■ WHAT NEEDS TO BE DONE: Below is the data. Give it again, complete and exact.

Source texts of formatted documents
....
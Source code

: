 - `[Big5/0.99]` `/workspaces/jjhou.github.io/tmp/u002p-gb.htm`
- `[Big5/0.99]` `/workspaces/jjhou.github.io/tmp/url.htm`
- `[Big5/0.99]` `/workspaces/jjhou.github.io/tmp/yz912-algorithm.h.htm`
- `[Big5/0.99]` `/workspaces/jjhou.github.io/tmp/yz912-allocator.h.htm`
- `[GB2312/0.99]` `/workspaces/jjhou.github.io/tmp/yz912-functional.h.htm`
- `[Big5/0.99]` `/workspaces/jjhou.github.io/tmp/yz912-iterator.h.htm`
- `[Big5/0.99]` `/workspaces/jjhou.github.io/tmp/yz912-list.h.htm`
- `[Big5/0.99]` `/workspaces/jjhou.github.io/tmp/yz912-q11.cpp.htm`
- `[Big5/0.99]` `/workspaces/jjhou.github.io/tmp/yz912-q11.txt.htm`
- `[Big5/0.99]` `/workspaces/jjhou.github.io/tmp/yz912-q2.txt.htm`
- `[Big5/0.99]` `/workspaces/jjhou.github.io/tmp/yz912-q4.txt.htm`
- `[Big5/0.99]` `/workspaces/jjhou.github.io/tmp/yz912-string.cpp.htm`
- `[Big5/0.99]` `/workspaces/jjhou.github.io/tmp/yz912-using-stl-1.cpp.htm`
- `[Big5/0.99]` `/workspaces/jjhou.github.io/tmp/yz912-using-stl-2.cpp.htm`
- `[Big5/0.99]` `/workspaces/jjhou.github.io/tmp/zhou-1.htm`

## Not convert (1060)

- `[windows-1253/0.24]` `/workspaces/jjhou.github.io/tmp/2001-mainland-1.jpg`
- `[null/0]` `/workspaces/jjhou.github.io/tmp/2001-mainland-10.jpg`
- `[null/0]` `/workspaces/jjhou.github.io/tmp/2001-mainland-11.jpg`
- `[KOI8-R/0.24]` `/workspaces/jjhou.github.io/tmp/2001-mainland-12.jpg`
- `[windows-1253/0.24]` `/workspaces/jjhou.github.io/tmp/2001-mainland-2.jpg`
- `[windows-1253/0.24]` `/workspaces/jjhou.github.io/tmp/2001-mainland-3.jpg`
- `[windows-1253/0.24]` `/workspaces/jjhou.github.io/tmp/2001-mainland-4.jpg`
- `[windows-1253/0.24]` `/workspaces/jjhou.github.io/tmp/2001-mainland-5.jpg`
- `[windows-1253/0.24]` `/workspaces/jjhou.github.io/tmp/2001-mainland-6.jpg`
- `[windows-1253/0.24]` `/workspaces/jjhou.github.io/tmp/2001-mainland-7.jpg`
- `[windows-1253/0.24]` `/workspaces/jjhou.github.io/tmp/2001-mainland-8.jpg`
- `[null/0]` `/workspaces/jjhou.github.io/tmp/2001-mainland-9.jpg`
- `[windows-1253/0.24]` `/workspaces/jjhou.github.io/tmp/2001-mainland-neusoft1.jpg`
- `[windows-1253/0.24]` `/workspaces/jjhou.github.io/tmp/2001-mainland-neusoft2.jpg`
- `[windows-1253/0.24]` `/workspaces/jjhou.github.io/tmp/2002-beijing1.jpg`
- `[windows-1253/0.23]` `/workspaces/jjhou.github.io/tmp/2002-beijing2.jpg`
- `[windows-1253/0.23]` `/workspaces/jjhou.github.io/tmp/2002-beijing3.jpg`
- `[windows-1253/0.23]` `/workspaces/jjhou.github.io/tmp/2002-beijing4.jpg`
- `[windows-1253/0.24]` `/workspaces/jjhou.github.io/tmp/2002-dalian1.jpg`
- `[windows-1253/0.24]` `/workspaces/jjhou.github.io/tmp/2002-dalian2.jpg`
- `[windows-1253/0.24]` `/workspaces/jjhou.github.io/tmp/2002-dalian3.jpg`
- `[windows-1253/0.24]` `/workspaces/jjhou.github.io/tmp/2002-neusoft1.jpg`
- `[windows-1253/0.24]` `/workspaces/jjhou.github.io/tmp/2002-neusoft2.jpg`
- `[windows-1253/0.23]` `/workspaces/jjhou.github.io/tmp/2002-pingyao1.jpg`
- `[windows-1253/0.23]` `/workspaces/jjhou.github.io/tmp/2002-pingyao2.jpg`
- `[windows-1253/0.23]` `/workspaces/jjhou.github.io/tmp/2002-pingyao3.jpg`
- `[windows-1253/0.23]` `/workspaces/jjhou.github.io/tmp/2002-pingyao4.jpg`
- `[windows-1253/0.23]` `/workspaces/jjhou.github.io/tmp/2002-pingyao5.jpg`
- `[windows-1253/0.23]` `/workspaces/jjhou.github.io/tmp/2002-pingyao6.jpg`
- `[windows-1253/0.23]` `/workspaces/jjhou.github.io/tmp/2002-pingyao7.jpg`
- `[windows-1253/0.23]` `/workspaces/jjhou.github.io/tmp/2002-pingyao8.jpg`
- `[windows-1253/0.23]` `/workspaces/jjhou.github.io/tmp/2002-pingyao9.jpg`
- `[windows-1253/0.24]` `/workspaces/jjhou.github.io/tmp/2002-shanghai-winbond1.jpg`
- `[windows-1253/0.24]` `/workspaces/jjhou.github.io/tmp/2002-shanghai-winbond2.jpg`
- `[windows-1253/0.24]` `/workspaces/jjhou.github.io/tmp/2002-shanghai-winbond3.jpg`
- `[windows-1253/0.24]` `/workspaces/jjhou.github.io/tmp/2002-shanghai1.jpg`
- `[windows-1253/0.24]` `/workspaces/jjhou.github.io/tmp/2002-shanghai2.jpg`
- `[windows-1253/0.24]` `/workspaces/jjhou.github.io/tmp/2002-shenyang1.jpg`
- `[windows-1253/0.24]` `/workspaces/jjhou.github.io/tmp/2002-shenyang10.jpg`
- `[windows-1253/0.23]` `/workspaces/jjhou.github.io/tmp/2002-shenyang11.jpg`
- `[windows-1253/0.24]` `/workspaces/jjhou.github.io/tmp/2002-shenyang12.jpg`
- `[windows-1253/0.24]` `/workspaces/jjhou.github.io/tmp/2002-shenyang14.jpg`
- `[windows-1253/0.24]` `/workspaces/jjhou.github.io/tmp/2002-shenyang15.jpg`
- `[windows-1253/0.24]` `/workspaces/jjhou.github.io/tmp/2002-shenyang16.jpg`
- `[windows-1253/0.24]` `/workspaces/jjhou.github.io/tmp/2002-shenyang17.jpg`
....
■ SOLUTION FOR THIS TASK:
Source code

: - `[Big5/0.99]` `/workspaces/jjhou.github.io/tmp/u002p-gb.htm`
- `[Big5/0.99]` `/workspaces/jjhou.github.io/tmp/url.htm`
- `[Big5/0.99]` `/workspaces/jjhou.github.io/tmp/yz912-algorithm.h.htm`
- `[Big5/0.99]` `/workspaces/jjhou.github.io/tmp/yz912-allocator.h.htm`
- `[GB2312/0.99]` `/workspaces/jjhou.github.io/tmp/yz912-functional.h.htm`
- `[Big5/0.99]` `/workspaces/jjhou.github.io/tmp/yz912-iterator.h.htm`
- `[Big5/0.99]` `/workspaces/jjhou.github.io/tmp/yz912-list.h.htm`
- `[Big5/0.99]` `/workspaces/jjhou.github.io/tmp/yz912-q11.cpp.htm`
- `[Big5/0.99]` `/workspaces/jjhou.github.io/tmp/yz912-q11.txt.htm`
- `[Big5/0.99]` `/workspaces/jjhou.github.io/tmp/yz912-q2.txt.htm`
- `[Big5/0.99]` `/workspaces/jjhou.github.io/tmp/yz912-q4.txt.htm`
- `[Big5/0.99]` `/workspaces/jjhou.github.io/tmp/yz912-string.cpp.htm`
- `[Big5/0.99]` `/workspaces/jjhou.github.io/tmp/yz912-using-stl-1.cpp.htm`
- `[Big5/0.99]` `/workspaces/jjhou.github.io/tmp/yz912-using-stl-2.cpp.htm`
- `[Big5/0.99]` `/workspaces/jjhou.github.io/tmp/zhou-1.htm`

## Not convert (1060)

- `[windows-1253/0.24]` `/workspaces/jjhou.github.io/tmp/2001-mainland-1.jpg`
- `[null/0]` `/workspaces/jjhou.github.io/tmp/2001-mainland-10.jpg`
- `[null/0]` `/workspaces/jjhou.github.io/tmp/2001-mainland-11.jpg`
- `[KOI8-R/0.24]` `/workspaces/jjhou.github.io/tmp/2001-mainland-12.jpg`
- `[windows-1253/0.24]` `/workspaces/jjhou.github.io/tmp/2001-mainland-2.jpg`
- `[windows-1253/0.24]` `/workspaces/jjhou.github.io/tmp/2001-mainland-3.jpg`
- `[windows-1253/0.24]` `/workspaces/jjhou.github.io/tmp/2001-mainland-4.jpg`
- `[windows-1253/0.24]` `/workspaces/jjhou.github.io/tmp/2001-mainland-5.jpg`
- `[windows-1253/0.24]` `/workspaces/jjhou.github.io/tmp/2001-mainland-6.jpg`
- `[windows-1253/0.24]` `/workspaces/jjhou.github.io/tmp/2001-mainland-7.jpg`
- `[windows-1253/0.24]` `/workspaces/jjhou.github.io/tmp/2001-mainland-8.jpg`
- `[null/0]` `/workspaces/jjhou.github.io/tmp/2001-mainland-9.jpg`
- `[windows-1253/0.24]` `/workspaces/jjhou.github.io/tmp/2001-mainland-neusoft1.jpg`
- `[windows-1253/0.24]` `/workspaces/jjhou.github.io/tmp/2001-mainland-neusoft2.jpg`
- `[windows-1253/0.24]` `/workspaces/jjhou.github.io/tmp/2002-beijing1.jpg`
- `[windows-1253/0.23]` `/workspaces/jjhou.github.io/tmp/2002-beijing2.jpg`
- `[windows-1253/0.23]` `/workspaces/jjhou.github.io/tmp/2002-beijing3.jpg`
- `[windows-1253/0.23]` `/workspaces/jjhou.github.io/tmp/2002-beijing4.jpg`
- `[windows-1253/0.24]` `/workspaces/jjhou.github.io/tmp/2002-dalian1.jpg`
- `[windows-1253/0.24]` `/workspaces/jjhou.github.io/tmp/2002-dalian2.jpg`
- `[windows-1253/0.24]` `/workspaces/jjhou.github.io/tmp/2002-dalian3.jpg`
- `[windows-1253/0.24]` `/workspaces/jjhou.github.io/tmp/2002-neusoft1.jpg`
- `[windows-1253/0.24]` `/workspaces/jjhou.github.io/tmp/2002-neusoft2.jpg`
- `[windows-1253/0.23]` `/workspaces/jjhou.github.io/tmp/2002-pingyao1.jpg`
- `[windows-1253/0.23]` `/workspaces/jjhou.github.io/tmp/2002-pingyao2.jpg`
- `[windows-1253/0.23]` `/workspaces/jjhou.github.io/tmp/2002-pingyao3.jpg`
- `[windows-1253/0.23]` `/workspaces/jjhou.github.io/tmp/2002-pingyao4.jpg`
- `[windows-1253/0.23]` `/workspaces/jjhou.github.io/tmp/2002-pingyao5.jpg`
- `[windows-1253/0.23]` `/workspaces/jjhou.github.io/tmp/2002-pingyao6.jpg`
- `[windows-1253/0.23]` `/workspaces/jjhou.github.io/tmp/2002-pingyao7.jpg`
- `[windows-1253/0.23]` `/workspaces/jjhou.github.io/tmp/2002-pingyao8.jpg`
- `[windows-1253/0.23]` `/workspaces/jjhou.github.io/tmp/2002-pingyao9.jpg`
- `[windows-1253/0.24]` `/workspaces/jjhou.github.io/tmp/2002-shanghai-winbond1.jpg`
- `[windows-1253/0.24]` `/workspaces/jjhou.github.io/tmp/2002-shanghai-winbond2.jpg`
- `[windows-1253/0.24]` `/workspaces/jjhou.github.io/tmp/2002-shanghai-winbond3.jpg`
- `[windows-1253/0.24]` `/workspaces/jjhou.github.io/tmp/2002-shanghai1.jpg`
- `[windows-1253/0.24]` `/workspaces/jjhou.github.io/tmp/2002-shanghai2.jpg`
- `[windows-1253/0.24]` `/workspaces/jjhou.github.io/tmp/2002-shenyang1.jpg`
- `[windows-1253/0.24]` `/workspaces/jjhou.github.io/tmp/2002-shenyang10.jpg`
- `[windows-1253/0.23]` `/workspaces/jjhou.github.io/tmp/2002-shenyang11.jpg`
- `[windows-1253/0.24]` `/workspaces/jjhou.github.io/tmp/2002-shenyang12.jpg`
- `[windows-1253/0.24]` `/workspaces/jjhou.github.io/tmp/2002-shenyang14.jpg`
- `[windows-1253/0.24]` `/workspaces/jjhou.github.io/tmp/2002-shenyang15.jpg`
- `[windows-1253/0.24]` `/workspaces/jjhou.github.io/tmp/2002-shenyang16.jpg`
- `[windows-1253/0.24]` `/workspaces/jjhou.github.io/tmp/2002-shenyang17.jpg`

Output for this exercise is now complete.